* [ACTIVITY] Transcribe the records that follow. Keep every word exactly, and drop the pictures.

----------

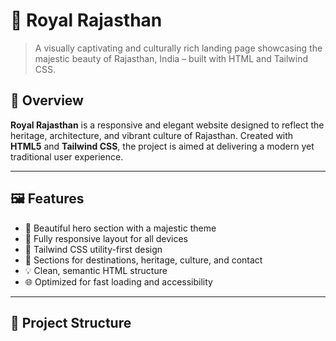 # 🕌 Royal Rajasthan

> A visually captivating and culturally rich landing page showcasing the majestic beauty of Rajasthan, India – built with HTML and Tailwind CSS.

## 🌟 Overview

**Royal Rajasthan** is a responsive and elegant website designed to reflect the heritage, architecture, and vibrant culture of Rajasthan. Created with **HTML5** and **Tailwind CSS**, the project is aimed at delivering a modern yet traditional user experience.

---

## 🖼️ Features

- 🧭 Beautiful hero section with a majestic theme  
- 📱 Fully responsive layout for all devices  
- 🎨 Tailwind CSS utility-first design  
- 🏰 Sections for destinations, heritage, culture, and contact  
- 💡 Clean, semantic HTML structure  
- 🌐 Optimized for fast loading and accessibility  

---

## 📂 Project Structure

----------

* [TASK OUTPUT]
 # 🕌 Royal Rajasthan

> A visually captivating and culturally rich landing page showcasing the majestic beauty of Rajasthan, India – built with HTML and Tailwind CSS.

## 🌟 Overview

**Royal Rajasthan** is a responsive and elegant website designed to reflect the heritage, architecture, and vibrant culture of Rajasthan. Created with **HTML5** and **Tailwind CSS**, the project is aimed at delivering a modern yet traditional user experience.

---

## 🖼️ Features

- 🧭 Beautiful hero section with a majestic theme  
- 📱 Fully responsive layout for all devices  
- 🎨 Tailwind CSS utility-first design  
- 🏰 Sections for destinations, heritage, culture, and contact  
- 💡 Clean, semantic HTML structure  
- 🌐 Optimized for fast loading and accessibility  

---

## 📂 Project Structure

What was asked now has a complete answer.